Theodorakis, żarliwy człowiek lewicy, pisząc o „Bawarczykach” przywołał wielką grecką traumę z przeszłości. W 1832 r. mocarstwa narzuciły młodemu państwu nastoletniego króla z bawarskiej dynastii Wittelsbachów, który szybko doprowadził kraj do bankructwa, przy okazji lżąc swoich poddanych, nazywając ich m.in. „szpetnym bizantyjskim narodem”.
Przywołanie przez Theodorakisa „Bawarczyków” było tylko preludium do finału listu. „Czas zakończyć dwa wieki europejskich zbrodni wobec Grecji” – gruchnął i zaapelował o cywilizacyjny „rozwód z zachodnimi wrogami helleńskiego świata”.

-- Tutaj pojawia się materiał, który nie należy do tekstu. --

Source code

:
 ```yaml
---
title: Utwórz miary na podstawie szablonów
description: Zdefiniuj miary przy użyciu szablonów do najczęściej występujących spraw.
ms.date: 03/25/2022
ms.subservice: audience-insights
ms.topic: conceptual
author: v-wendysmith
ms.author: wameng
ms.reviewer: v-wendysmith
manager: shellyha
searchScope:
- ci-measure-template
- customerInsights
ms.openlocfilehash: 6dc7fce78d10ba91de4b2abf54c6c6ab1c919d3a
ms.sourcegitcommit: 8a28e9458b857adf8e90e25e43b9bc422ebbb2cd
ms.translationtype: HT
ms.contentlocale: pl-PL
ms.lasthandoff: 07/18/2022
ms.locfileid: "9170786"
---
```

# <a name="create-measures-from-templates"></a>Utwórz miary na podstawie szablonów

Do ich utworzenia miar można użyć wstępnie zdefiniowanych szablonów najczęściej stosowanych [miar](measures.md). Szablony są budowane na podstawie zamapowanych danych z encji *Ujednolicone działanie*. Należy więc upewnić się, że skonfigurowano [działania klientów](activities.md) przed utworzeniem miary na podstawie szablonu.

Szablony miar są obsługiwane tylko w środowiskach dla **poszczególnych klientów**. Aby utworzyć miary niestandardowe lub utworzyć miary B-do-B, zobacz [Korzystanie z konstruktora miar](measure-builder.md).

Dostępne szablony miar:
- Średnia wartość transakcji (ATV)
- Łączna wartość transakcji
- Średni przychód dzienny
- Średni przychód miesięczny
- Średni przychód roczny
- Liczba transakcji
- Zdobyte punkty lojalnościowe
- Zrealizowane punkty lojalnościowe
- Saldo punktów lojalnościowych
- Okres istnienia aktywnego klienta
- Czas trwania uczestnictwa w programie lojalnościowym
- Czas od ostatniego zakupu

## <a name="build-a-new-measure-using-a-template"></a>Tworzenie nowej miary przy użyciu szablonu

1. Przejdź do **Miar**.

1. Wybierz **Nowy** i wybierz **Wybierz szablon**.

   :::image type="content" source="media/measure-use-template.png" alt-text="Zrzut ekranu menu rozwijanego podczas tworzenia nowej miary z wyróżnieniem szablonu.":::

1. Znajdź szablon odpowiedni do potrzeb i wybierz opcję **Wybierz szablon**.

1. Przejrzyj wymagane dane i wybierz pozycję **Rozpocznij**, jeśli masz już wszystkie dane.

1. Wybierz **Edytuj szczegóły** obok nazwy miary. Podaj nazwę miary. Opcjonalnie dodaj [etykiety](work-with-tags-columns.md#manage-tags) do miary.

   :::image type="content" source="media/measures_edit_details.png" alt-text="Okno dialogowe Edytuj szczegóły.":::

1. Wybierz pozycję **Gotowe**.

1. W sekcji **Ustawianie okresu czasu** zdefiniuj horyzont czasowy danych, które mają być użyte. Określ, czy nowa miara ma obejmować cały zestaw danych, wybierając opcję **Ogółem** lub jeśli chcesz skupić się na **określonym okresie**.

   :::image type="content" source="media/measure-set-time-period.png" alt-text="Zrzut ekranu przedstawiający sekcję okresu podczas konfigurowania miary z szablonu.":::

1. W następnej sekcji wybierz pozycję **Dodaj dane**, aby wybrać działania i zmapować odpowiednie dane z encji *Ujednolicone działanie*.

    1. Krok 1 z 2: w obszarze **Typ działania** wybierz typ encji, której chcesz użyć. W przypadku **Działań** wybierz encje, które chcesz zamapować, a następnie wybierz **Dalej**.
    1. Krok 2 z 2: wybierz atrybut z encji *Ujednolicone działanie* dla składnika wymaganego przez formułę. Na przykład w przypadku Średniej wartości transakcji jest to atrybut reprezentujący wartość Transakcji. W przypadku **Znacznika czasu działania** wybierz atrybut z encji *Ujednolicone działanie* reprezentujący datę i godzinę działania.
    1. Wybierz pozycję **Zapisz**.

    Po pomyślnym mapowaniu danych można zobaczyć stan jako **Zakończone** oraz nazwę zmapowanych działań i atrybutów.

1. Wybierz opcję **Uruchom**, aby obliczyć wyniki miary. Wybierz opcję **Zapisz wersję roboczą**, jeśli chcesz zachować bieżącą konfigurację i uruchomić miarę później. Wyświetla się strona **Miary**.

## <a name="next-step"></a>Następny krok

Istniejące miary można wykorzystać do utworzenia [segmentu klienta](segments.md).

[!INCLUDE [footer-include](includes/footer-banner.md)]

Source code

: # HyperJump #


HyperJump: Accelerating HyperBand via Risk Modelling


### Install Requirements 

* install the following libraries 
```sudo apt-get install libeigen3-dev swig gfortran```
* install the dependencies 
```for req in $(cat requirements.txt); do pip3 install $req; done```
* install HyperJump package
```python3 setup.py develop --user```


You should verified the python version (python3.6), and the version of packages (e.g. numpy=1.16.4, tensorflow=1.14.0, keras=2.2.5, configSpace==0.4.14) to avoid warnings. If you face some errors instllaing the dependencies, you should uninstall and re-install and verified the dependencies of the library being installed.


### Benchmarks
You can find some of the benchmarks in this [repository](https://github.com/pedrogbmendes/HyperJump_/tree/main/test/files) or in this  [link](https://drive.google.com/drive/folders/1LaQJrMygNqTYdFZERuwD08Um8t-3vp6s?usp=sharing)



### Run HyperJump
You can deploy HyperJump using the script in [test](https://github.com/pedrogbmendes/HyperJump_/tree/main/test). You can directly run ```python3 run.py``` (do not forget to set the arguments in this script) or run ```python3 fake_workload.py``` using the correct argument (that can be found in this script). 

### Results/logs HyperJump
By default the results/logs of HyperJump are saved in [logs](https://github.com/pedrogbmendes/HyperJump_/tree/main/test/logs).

Premier mógł list zignorować, ale następnego dnia osobiście zadzwonił do autora, pogratulował mu i zaprosił do swojej siedziby. Obaj myślą podobnie. W trakcie ostatniego wystąpienia przed styczniowymi wyborami Tsipras obiecywał przecież Grekom, że nadchodzi „kres narodowego upokorzenia”. Na koniec nieco dwuznacznie zadeklarował: „Skończymy rządy zagranicznych okupantów”. Użył retoryki, której nikt w Grecji nie słyszał od 1945 r.
Ludzie jak narody
Pośród technokratycznego języka dyskusji o greckim kryzysie wciąż brakuje rozmowy o najbardziej chyba niedocenianej sile w stosunkach międzynarodowych, czyli o upokorzeniu.